Social distancing is one of the most important measures to prevent the spread of COVID-19. CCTV cameras may be used to track whether people are following the recommendation of 2-meter minimum distance between individuals in public places.
A recent study suggests a technology based on deep neural networks to detect people, track them, and estimate the distances. This system may be used in different lighting and visibility conditions and can be applied on different types of CCTV cameras with any resolution.
By analysing the movement of people, it is possible to determine the number of people who violate the social-distancing measures, the time of the violations for each person and to identify the zones of highest risk. This technology can also be applied in other surveillance security, pedestrian detection, or autonomous vehicles systems.
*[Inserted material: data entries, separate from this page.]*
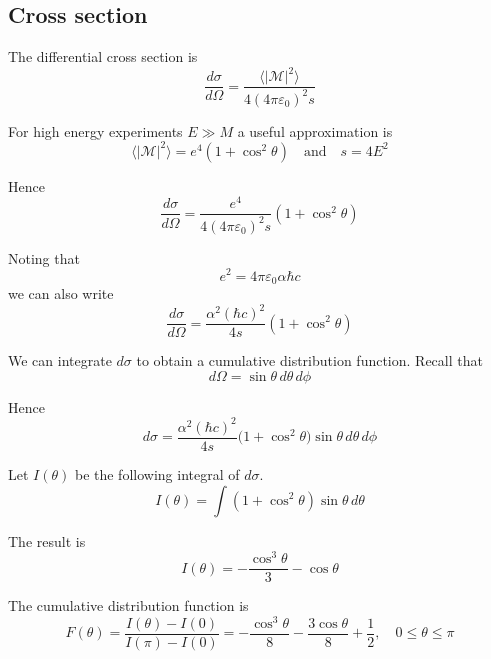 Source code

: \documentclass[12pt]{article}
\begin{document}
\subsection*{Cross section}
The differential cross section is
\begin{equation*}
\frac{d\sigma}{d\Omega}
=\frac{\langle|\mathcal{M}|^2\rangle}{4(4\pi\varepsilon_0)^2s}
\end{equation*}

For high energy experiments $E\gg M$ a useful approximation is
\begin{equation*}
\langle|\mathcal{M}|^2\rangle=e^4\left(1+\cos^2\theta\right)
\quad\text{and}\quad
s=4E^2
\end{equation*}

Hence
\begin{equation*}
\frac{d\sigma}{d\Omega}=\frac{e^4}{4(4\pi\varepsilon_0)^2s}\left(1+\cos^2\theta\right)
\end{equation*}

Noting that
\begin{equation*}
e^2=4\pi\varepsilon_0\alpha\hbar c
\end{equation*}
we can also write
\begin{equation*}
\frac{d\sigma}{d\Omega}=\frac{\alpha^2(\hbar c)^2}{4s}\left(1+\cos^2\theta\right)
\end{equation*}

We can integrate $d\sigma$ to obtain a cumulative distribution function.
Recall that
\begin{equation*}
d\Omega=\sin\theta\,d\theta\,d\phi
\end{equation*}

Hence
\begin{equation*}
d\sigma=\frac{\alpha^2(\hbar c)^2}{4s}\big(1+\cos^2\theta\big)\sin\theta\,d\theta\,d\phi
\end{equation*}

Let $I(\theta)$ be the following integral of $d\sigma$.
\begin{equation*}
I(\theta)=\int\left(1+\cos^2\theta\right)\sin\theta\,d\theta
\end{equation*}

The result is
\begin{equation*}
I(\theta)=-\frac{\cos^3\theta}{3}-\cos\theta
\end{equation*}

The cumulative distribution function is
\begin{equation*}
F(\theta)=\frac{I(\theta)-I(0)}{I(\pi)-I(0)}
=-\frac{\cos^3\theta}{8}-\frac{3\cos\theta}{8}+\frac{1}{2},
\quad
0\le\theta\le\pi
\end{equation*}
\end{document}
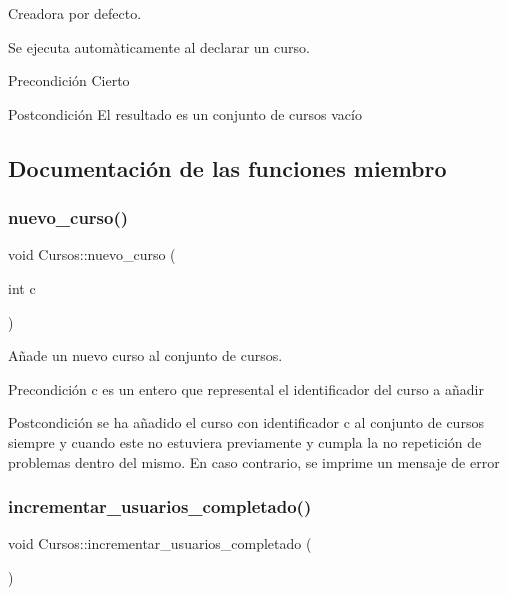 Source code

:Creadora por defecto. 

Se ejecuta automàticamente al declarar un curso. \begin{DoxyPrecond}{Precondición}
Cierto 
\end{DoxyPrecond}
\begin{DoxyPostcond}{Postcondición}
El resultado es un conjunto de cursos vacío 
\end{DoxyPostcond}


\subsection{Documentación de las funciones miembro}
\mbox{\label{class_cursos_a64e6fd6a1d034b381b0377d098778dd9}} 
\subsubsection{\texorpdfstring{nuevo\+\_\+curso()}{nuevo\_curso()}}
{\footnotesize\ttfamily void Cursos\+::nuevo\+\_\+curso (\begin{DoxyParamCaption}\item[{int}]{c }\end{DoxyParamCaption})}



Añade un nuevo curso al conjunto de cursos. 

\begin{DoxyPrecond}{Precondición}
c es un entero que represental el identificador del curso a añadir 
\end{DoxyPrecond}
\begin{DoxyPostcond}{Postcondición}
se ha añadido el curso con identificador c al conjunto de cursos siempre y cuando este no estuviera previamente y cumpla la no repetición de problemas dentro del mismo. En caso contrario, se imprime un mensaje de error 
\end{DoxyPostcond}
\mbox{\label{class_cursos_a3ce8af0e0132939cf6f51a4321d58d7f}} 
\subsubsection{\texorpdfstring{incrementar\+\_\+usuarios\+\_\+completado()}{incrementar\_usuarios\_completado()}}
{\footnotesize\ttfamily void Cursos\+::incrementar\+\_\+usuarios\+\_\+completado (\begin{DoxyParamCaption}{ }\end{DoxyParamCaption})}



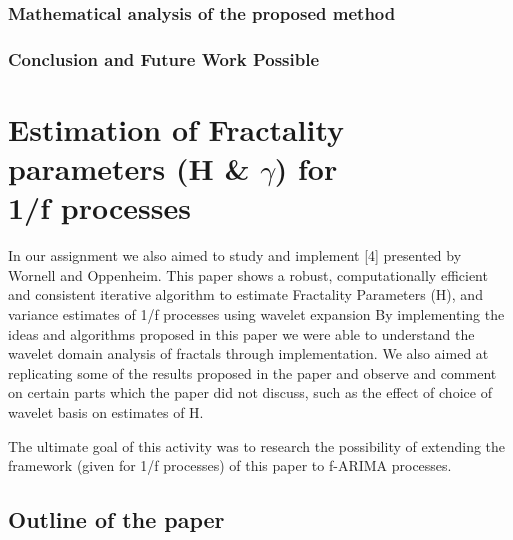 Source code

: \documentclass[a4paper]{article}
\begin{document}
\subsubsection{Mathematical analysis of the proposed method}
\subsubsection{Conclusion and Future Work Possible}
\section{Estimation of Fractality parameters (H \& $\gamma$) for \\1/f processes}
In our assignment we also aimed to study and implement [4] presented by Wornell and Oppenheim. This paper shows a robust, computationally efficient and consistent iterative algorithm to estimate Fractality Parameters (H), ​and variance estimates of 1/f processes using wavelet expansion
By implementing the ideas and algorithms proposed in this paper we were able to understand the wavelet domain analysis of fractals through implementation. We also aimed at replicating some of the results proposed in the paper and observe and comment on certain parts which the paper did not discuss, such as the effect of choice of wavelet basis on estimates of H.

The ultimate goal of this activity was to research the possibility of extending the framework (given for 1/f processes) of this paper to f-ARIMA processes.

\subsection{Outline of the paper}
\end{document}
Social distancing is a recommended solution by the World Health Organisation (WHO) to minimise the spread of COVID-19 in public places. The majority of governments and national health authorities have set the 2-meter physical distancing as a mandatory safety measure in shopping centres, schools and other covered areas. In this research, we develop a generic Deep Neural Network-Based model for automated people detection, tracking, and inter-people distances estimation in the crowd, using common CCTV security cameras. The proposed model includes a YOLOv4-based framework and inverse perspective mapping for accurate people detection and social distancing monitoring in challenging conditions, including people occlusion, partial visibility, and lighting variations. We also provide an online risk assessment scheme by statistical analysis of the Spatio-temporal data from the moving trajectories and the rate of social distancing violations. We identify high-risk zones with the highest possibility of virus spread and infections. This may help authorities to redesign the layout of a public place or to take precaution actions to mitigate high-risk zones. The efficiency of the proposed methodology is evaluated on the Oxford Town Centre dataset, with superior performance in terms of accuracy and speed compared to three state-of-the-art methods.